Task statement →
When the line containing "# Анализ данных" appears in the entries below, begin printing there and stop after the line containing "- Определены наиболее"; print each of those lines exactly and no other line.
**** Exercise material ****
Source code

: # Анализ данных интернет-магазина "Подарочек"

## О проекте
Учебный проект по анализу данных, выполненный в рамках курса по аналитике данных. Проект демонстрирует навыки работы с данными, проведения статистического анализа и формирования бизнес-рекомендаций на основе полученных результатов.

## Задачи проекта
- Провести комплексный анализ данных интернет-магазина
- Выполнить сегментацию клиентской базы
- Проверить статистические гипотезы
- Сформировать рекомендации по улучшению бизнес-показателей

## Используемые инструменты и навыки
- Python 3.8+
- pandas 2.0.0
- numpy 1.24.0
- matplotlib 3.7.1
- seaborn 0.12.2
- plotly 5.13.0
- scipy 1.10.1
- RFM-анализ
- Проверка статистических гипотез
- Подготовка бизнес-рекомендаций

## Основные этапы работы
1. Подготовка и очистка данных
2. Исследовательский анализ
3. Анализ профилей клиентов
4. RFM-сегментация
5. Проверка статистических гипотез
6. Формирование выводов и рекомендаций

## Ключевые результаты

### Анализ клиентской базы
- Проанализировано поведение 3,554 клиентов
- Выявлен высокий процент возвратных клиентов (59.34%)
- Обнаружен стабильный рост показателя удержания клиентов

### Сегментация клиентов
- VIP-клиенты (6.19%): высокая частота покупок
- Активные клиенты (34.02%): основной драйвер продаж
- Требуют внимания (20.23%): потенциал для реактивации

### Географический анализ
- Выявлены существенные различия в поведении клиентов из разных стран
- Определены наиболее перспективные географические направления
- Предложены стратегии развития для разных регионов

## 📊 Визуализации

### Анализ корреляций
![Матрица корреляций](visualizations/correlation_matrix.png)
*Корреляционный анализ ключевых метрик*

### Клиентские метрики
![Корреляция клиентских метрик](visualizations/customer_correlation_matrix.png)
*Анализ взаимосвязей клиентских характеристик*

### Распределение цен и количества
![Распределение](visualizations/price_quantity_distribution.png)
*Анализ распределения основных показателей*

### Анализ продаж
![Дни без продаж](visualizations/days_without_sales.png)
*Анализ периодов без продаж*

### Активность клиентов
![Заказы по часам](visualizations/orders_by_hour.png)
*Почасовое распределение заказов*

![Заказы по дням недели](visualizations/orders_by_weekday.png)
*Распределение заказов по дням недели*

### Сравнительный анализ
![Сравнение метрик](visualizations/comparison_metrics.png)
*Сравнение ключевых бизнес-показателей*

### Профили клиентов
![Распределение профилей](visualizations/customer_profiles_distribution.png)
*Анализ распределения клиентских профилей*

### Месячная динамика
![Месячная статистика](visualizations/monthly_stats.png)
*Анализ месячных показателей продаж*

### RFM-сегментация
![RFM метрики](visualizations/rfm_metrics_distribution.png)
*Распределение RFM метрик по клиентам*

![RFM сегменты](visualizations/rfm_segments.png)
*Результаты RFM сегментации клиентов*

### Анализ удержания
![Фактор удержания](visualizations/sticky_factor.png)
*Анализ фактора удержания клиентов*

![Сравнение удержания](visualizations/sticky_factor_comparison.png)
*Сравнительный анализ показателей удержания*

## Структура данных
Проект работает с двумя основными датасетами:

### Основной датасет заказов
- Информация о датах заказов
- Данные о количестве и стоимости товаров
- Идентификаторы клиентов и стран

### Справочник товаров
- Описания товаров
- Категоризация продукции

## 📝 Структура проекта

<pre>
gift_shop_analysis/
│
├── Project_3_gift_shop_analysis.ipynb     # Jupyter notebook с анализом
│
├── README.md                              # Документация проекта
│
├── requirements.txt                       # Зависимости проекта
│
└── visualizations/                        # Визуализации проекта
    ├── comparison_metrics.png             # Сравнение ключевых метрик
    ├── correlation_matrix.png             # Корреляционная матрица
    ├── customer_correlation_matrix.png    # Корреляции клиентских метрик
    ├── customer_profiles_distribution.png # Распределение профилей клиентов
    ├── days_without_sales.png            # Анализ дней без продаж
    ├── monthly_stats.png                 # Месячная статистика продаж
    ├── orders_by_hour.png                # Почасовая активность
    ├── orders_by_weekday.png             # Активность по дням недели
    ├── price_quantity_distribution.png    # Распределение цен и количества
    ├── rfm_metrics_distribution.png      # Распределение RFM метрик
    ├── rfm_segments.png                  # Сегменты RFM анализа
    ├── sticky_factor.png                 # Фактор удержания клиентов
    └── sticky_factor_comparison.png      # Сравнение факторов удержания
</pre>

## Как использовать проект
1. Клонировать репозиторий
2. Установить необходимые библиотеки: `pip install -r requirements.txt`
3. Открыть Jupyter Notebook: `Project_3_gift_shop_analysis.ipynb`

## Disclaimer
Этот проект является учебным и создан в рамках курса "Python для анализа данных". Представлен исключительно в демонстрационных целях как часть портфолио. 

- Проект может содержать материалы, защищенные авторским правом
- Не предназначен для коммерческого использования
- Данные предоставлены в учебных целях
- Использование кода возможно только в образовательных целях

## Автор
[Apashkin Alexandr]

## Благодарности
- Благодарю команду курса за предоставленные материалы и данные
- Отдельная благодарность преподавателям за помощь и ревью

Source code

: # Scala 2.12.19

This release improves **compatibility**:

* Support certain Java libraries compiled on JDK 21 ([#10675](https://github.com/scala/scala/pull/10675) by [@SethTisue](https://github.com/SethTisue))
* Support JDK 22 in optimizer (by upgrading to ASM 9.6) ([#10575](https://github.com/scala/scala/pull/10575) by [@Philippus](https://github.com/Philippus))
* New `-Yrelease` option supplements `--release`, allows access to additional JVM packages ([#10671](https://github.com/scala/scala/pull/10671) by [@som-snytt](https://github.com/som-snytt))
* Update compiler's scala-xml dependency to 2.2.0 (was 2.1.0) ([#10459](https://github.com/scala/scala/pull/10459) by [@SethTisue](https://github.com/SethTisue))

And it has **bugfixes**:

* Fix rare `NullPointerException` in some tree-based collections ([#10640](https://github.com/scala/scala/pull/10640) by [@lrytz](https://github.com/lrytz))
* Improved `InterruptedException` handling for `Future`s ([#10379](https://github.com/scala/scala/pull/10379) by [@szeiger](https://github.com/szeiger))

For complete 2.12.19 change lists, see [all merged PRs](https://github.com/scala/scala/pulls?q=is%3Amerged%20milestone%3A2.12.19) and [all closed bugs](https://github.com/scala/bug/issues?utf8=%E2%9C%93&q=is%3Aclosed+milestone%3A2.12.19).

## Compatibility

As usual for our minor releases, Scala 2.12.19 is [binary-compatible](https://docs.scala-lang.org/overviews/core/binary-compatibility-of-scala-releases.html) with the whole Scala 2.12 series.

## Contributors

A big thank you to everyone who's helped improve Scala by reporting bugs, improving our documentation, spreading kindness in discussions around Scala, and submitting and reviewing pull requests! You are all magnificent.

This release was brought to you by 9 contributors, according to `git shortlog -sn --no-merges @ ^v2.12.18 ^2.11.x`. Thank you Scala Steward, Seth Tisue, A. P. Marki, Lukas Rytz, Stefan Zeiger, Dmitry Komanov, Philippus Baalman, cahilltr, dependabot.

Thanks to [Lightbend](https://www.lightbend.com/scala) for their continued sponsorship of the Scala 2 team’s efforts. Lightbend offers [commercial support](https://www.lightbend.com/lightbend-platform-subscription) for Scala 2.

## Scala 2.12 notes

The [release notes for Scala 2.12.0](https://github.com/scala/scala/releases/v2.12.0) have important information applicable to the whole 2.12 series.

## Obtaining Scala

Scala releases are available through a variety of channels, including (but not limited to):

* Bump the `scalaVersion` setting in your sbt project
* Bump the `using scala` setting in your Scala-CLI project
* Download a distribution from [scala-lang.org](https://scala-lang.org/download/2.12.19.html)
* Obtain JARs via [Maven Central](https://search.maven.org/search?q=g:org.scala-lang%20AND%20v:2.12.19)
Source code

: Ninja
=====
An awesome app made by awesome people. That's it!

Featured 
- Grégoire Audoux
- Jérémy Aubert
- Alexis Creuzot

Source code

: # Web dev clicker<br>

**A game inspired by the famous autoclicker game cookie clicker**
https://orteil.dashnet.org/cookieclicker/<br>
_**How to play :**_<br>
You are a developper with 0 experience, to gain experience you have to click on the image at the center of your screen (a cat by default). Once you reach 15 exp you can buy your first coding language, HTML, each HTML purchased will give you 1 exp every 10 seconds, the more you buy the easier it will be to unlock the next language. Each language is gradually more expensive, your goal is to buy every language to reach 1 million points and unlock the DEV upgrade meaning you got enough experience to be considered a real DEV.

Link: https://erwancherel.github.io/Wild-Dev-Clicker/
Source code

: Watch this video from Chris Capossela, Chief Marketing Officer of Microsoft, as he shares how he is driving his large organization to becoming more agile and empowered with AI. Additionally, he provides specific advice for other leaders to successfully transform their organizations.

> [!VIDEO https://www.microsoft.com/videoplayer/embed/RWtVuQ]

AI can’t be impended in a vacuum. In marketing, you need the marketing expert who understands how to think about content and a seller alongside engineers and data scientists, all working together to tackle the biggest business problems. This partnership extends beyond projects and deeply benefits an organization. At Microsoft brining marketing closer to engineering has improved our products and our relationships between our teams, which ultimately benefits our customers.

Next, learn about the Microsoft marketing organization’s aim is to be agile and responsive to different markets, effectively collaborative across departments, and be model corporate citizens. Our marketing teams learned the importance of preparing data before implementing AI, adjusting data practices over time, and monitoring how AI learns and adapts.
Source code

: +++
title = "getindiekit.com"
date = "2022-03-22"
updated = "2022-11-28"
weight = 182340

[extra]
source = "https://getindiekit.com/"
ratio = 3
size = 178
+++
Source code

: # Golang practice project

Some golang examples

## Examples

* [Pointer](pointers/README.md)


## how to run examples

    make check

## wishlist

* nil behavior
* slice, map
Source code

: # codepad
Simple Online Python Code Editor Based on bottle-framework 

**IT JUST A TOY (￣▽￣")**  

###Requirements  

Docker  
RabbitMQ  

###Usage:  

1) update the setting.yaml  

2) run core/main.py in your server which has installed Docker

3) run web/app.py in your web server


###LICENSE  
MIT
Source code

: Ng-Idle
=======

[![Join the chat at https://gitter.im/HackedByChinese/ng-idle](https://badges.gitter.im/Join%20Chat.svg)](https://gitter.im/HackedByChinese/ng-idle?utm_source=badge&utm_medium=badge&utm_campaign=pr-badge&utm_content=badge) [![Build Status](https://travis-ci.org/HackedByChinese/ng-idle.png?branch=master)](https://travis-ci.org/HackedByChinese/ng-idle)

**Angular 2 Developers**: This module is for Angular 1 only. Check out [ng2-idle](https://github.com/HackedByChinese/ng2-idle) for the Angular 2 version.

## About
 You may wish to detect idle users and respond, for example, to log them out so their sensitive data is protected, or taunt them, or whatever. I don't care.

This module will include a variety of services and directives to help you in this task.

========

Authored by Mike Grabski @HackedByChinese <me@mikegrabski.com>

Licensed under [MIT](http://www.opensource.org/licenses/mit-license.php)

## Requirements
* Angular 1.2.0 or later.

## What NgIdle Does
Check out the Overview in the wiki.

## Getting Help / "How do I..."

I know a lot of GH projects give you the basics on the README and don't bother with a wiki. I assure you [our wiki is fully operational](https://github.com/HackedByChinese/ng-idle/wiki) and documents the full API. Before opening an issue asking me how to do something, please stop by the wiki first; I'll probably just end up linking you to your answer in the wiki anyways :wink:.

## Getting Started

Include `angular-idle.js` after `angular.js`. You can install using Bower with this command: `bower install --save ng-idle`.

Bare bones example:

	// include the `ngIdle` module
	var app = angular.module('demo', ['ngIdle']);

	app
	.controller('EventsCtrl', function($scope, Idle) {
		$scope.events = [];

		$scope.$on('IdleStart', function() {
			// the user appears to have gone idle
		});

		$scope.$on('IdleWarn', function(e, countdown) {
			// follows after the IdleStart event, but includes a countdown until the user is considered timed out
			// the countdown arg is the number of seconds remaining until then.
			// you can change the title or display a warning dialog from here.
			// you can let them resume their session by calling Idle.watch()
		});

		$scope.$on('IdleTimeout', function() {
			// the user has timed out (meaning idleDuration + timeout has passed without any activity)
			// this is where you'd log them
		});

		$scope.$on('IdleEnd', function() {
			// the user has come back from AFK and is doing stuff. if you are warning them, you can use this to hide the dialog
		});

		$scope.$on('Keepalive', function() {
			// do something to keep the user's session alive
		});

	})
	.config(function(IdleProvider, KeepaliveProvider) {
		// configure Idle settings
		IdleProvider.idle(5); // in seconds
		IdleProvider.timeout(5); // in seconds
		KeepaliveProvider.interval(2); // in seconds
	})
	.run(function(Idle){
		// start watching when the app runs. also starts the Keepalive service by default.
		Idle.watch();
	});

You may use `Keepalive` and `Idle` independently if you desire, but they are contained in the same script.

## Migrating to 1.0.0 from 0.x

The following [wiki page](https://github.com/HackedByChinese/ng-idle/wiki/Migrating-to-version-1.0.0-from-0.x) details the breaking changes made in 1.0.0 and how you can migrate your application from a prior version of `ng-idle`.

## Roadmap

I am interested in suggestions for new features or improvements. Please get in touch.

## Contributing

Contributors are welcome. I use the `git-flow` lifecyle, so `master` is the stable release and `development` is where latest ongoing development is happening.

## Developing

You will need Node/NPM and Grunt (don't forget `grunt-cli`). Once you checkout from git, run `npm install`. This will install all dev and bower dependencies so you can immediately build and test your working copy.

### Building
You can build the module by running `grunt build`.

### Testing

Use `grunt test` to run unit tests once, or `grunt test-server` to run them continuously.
****
Exercise answer →
: # Анализ данных интернет-магазина "Подарочек"

## О проекте
Учебный проект по анализу данных, выполненный в рамках курса по аналитике данных. Проект демонстрирует навыки работы с данными, проведения статистического анализа и формирования бизнес-рекомендаций на основе полученных результатов.

## Задачи проекта
- Провести комплексный анализ данных интернет-магазина
- Выполнить сегментацию клиентской базы
- Проверить статистические гипотезы
- Сформировать рекомендации по улучшению бизнес-показателей

## Используемые инструменты и навыки
- Python 3.8+
- pandas 2.0.0
- numpy 1.24.0
- matplotlib 3.7.1
- seaborn 0.12.2
- plotly 5.13.0
- scipy 1.10.1
- RFM-анализ
- Проверка статистических гипотез
- Подготовка бизнес-рекомендаций

## Основные этапы работы
1. Подготовка и очистка данных
2. Исследовательский анализ
3. Анализ профилей клиентов
4. RFM-сегментация
5. Проверка статистических гипотез
6. Формирование выводов и рекомендаций

## Ключевые результаты

### Анализ клиентской базы
- Проанализировано поведение 3,554 клиентов
- Выявлен высокий процент возвратных клиентов (59.34%)
- Обнаружен стабильный рост показателя удержания клиентов

### Сегментация клиентов
- VIP-клиенты (6.19%): высокая частота покупок
- Активные клиенты (34.02%): основной драйвер продаж
- Требуют внимания (20.23%): потенциал для реактивации

### Географический анализ
- Выявлены существенные различия в поведении клиентов из разных стран
- Определены наиболее перспективные географические направления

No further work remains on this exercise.